Last Updated on May 5, 2015, by eNotes Editorial. Word Count: 1905
Article abstract: Contributions: Holmes was an American doctor and teacher of medicine who helped pioneer many new medical techniques, including the use of microscopes and anesthesia. He was also a poet and essayist whose writings were dominated by wit and inventiveness.
Oliver Wendell Holmes was born into a kind of New England aristocracy that he later called the Brahmin caste. His home atmosphere was a mixture of solid Puritanism dictated by his father, Abiel Holmes, a Congregationalist minister, and more liberal thought contributed by his mother, Sarah Wendell, the daughter of a successful Boston merchant with high social connections. Holmes received his early education fairly uneventfully in Cambridge, Massachusetts, where his scholasticism was termed average and where he was frequently punished for talking and whispering. This small fact foreshadowed his adult role as one of the premier lecturers, conversationalists, and wits of his day.
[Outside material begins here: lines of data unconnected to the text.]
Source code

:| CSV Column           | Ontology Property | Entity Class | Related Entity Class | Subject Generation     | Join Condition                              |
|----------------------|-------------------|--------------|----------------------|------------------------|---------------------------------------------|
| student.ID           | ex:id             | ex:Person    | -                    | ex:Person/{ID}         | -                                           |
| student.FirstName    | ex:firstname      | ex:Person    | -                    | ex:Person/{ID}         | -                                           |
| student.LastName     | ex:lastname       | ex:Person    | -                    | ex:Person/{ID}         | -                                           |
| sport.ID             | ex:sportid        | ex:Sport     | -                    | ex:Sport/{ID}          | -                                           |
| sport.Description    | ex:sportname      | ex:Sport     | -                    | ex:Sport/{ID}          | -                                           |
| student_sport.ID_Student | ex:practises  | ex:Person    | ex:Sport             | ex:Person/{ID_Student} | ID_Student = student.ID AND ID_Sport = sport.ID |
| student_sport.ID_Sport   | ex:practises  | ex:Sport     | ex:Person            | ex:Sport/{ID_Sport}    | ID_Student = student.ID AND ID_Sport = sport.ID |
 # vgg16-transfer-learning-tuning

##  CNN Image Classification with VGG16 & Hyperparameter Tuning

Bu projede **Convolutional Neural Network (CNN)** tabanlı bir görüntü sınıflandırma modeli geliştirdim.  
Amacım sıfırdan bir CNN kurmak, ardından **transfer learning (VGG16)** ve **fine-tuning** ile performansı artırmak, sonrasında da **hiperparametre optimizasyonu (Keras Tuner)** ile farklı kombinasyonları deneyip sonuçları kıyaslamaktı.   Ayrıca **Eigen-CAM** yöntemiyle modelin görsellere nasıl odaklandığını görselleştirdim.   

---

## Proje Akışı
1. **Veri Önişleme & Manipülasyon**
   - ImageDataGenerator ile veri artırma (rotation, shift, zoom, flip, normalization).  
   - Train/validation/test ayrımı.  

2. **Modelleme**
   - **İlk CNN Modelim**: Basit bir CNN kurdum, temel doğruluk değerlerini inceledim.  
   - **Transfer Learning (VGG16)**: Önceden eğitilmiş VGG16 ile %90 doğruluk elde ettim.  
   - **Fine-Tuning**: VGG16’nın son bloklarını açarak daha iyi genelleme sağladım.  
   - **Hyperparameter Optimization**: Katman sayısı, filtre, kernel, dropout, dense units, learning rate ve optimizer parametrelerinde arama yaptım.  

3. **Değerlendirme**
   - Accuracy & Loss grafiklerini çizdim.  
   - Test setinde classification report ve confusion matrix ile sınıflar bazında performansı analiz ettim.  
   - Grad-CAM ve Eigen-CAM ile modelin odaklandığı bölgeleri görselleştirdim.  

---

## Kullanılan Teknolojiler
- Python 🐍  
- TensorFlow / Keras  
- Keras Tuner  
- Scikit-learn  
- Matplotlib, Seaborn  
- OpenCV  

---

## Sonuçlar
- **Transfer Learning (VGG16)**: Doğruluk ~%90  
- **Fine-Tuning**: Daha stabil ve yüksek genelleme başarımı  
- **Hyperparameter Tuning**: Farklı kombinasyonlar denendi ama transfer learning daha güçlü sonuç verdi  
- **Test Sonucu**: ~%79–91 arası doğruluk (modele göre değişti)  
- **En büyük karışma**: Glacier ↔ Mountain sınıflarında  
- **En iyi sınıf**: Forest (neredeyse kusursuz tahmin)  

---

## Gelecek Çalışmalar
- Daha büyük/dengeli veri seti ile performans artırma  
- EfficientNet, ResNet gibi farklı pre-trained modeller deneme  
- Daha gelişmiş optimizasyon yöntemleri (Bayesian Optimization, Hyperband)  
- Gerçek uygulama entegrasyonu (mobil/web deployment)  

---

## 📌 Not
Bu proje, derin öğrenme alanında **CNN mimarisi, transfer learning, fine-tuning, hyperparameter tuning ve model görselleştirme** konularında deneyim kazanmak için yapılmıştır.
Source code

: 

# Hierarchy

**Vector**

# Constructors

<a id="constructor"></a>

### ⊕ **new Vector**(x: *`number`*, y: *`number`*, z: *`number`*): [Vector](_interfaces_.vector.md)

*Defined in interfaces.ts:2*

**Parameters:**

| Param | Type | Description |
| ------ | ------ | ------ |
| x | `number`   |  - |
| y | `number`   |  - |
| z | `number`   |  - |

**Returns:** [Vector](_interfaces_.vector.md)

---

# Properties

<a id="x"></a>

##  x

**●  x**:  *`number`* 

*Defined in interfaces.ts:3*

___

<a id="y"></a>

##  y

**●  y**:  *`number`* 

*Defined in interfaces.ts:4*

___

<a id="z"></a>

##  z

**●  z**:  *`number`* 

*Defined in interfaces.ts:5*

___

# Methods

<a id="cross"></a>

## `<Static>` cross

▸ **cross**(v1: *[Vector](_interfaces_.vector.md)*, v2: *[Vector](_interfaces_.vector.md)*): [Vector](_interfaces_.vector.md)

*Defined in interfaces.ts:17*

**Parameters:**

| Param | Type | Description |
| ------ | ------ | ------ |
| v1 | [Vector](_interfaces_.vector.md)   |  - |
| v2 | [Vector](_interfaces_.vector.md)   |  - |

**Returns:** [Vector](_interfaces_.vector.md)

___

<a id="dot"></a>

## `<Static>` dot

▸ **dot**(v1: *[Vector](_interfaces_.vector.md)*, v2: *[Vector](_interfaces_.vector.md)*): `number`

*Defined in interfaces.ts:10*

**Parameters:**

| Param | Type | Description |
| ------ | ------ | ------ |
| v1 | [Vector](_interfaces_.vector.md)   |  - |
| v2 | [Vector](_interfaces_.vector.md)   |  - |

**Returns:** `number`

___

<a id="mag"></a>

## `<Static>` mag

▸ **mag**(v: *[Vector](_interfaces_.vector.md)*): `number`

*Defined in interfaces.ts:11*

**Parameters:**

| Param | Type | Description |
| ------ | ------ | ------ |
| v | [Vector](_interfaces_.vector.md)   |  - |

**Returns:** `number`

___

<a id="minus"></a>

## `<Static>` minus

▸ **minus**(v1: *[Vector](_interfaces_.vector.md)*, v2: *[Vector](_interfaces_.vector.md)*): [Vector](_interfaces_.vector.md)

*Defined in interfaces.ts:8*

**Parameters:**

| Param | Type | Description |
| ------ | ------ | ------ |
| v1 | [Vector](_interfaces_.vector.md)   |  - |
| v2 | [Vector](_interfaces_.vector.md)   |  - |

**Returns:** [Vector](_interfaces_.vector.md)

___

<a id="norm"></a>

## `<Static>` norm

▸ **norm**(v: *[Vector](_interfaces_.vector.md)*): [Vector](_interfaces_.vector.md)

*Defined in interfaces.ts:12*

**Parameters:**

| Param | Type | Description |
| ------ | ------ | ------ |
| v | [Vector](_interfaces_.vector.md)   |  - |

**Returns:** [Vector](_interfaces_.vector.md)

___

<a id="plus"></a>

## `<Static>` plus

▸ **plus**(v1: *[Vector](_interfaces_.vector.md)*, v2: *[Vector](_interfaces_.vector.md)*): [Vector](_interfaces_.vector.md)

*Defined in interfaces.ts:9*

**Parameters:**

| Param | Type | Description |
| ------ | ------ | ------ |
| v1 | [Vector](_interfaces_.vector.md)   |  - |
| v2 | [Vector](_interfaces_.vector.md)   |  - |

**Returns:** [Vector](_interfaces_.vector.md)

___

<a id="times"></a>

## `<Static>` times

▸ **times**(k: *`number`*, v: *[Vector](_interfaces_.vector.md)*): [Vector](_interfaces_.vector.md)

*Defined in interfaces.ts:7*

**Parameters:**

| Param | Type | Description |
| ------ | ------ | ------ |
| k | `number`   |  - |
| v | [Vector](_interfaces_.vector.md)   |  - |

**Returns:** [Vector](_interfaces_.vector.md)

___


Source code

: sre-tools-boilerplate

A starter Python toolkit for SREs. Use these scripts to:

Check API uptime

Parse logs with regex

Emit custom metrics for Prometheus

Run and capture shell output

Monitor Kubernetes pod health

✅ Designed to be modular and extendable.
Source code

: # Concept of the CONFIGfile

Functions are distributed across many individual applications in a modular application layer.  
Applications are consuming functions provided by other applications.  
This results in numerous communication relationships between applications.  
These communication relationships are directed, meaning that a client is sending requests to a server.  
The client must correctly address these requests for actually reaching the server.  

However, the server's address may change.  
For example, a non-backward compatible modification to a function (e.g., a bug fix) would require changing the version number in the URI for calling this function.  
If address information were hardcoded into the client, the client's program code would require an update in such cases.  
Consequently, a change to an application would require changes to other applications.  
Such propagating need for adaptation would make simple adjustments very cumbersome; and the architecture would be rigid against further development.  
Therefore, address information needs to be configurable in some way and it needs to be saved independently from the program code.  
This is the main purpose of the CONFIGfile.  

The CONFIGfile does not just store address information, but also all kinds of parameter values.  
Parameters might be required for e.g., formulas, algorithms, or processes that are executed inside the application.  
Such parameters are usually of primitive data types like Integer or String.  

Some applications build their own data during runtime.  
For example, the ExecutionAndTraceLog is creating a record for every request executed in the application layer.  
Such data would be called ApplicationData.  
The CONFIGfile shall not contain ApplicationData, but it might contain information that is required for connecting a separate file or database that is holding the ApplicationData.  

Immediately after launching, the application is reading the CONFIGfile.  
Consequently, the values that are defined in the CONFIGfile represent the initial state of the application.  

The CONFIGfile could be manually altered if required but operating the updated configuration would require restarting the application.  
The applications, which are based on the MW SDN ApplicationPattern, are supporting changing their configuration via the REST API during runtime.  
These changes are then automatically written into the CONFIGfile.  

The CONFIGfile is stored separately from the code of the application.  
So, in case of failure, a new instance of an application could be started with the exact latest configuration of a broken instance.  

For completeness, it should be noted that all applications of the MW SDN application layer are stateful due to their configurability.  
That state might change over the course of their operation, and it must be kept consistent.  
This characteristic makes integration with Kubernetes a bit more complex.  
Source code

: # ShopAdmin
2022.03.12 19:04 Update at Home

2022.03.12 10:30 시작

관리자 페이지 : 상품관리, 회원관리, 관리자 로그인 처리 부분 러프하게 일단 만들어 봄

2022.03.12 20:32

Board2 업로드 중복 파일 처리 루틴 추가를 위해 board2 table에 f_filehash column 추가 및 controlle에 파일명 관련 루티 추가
Also significant from his childhood years was his fear of being visited by doctors. Of small, frail stature both as a child and as an adult, Holmes also suffered from asthma. The misery brought on by these early doctors’ visits may partially account for his lifelong discomfort with private medical practice, attributed to an oversensitivity to the patients’ suffering.
Central to his beliefs as an adult were his early childhood revolts against the Puritan religious orthodoxy prevalent in his home and community. Holmes’s father, while educated in the strictest Calvinist traditions, was a compassionate man and an occasional writer of poetry who apparently had some difficulty enforcing many of the unforgiving orthodox doctrines among his family. Holmes primarily rebelled against such inhumane religious beliefs as original sin—the idea that even an unbaptized baby who dies in infancy is guilty and unforgiven because of the Fall of Man in the Garden of Eden.
At the age of fifteen, Holmes boarded at Andover School for one year in preparation for his entrance into Harvard. Holmes entered Harvard in 1825 and graduated with the celebrated class of 1829. Upon his graduation, Holmes was not sure what profession to adopt and studied law for one year. Discovering that law was not his calling, he later encouraged his eldest son, who succeeded brilliantly as a United States Supreme Court justice, to enter the profession. Holmes then entered medical school, where one of his first-year professors identified Holmes’s true spark as a medical man. While at first repelled by hospital wards and operating rooms, in which the use of anesthesia was rare, Holmes quickly became fascinated by anatomy. After two years of medical studies in Boston, Massachusetts, Holmes finished his studies in Paris, France. His choice of medicine as his permanent profession was cemented by these two years in France, where he attended lectures by the greatest and most progressive medical minds of his time.
During the ten years after Holmes graduated from medical school (1836-1846), he set up private practice in Boston, got married, and fathered three children. Holmes’s wife, Amelia Jackson, has been described as his ideal mate. She was industrious and devoted and managed Holmes’s affairs in an efficient manner that allowed him to apply himself to his profession and varied interests.
It was also during this period that Holmes wrote the medical essays on which his honorable reputation as a medical researcher is based. The most valuable and famous essay was “The Contagiousness of Puerperal Fever.” Puerperal fever was an infection of the lining of the uterus that afflicted and killed many new mothers. Holmes argued that the infection was actually carried from patient to patient unknowingly by the attending physicians. This idea was extremely unpopular among the medical community, and Holmes’s paper was viciously attacked. However, Holmes’s theory was indeed true, and the medical community eventually came to accept it. While Holmes did not originate the contagiousness theory, it is believed that his essay was instrumental in getting doctors to accept and treat the real cause. The essay was meticulously prepared and argued, and one can argue that it was the calm and professional manner in which Holmes handled his critics that actually gave force to his position. Holmes researched and published other influential medical papers, which were collected in his Medical Essays, 1842-1882 (1863).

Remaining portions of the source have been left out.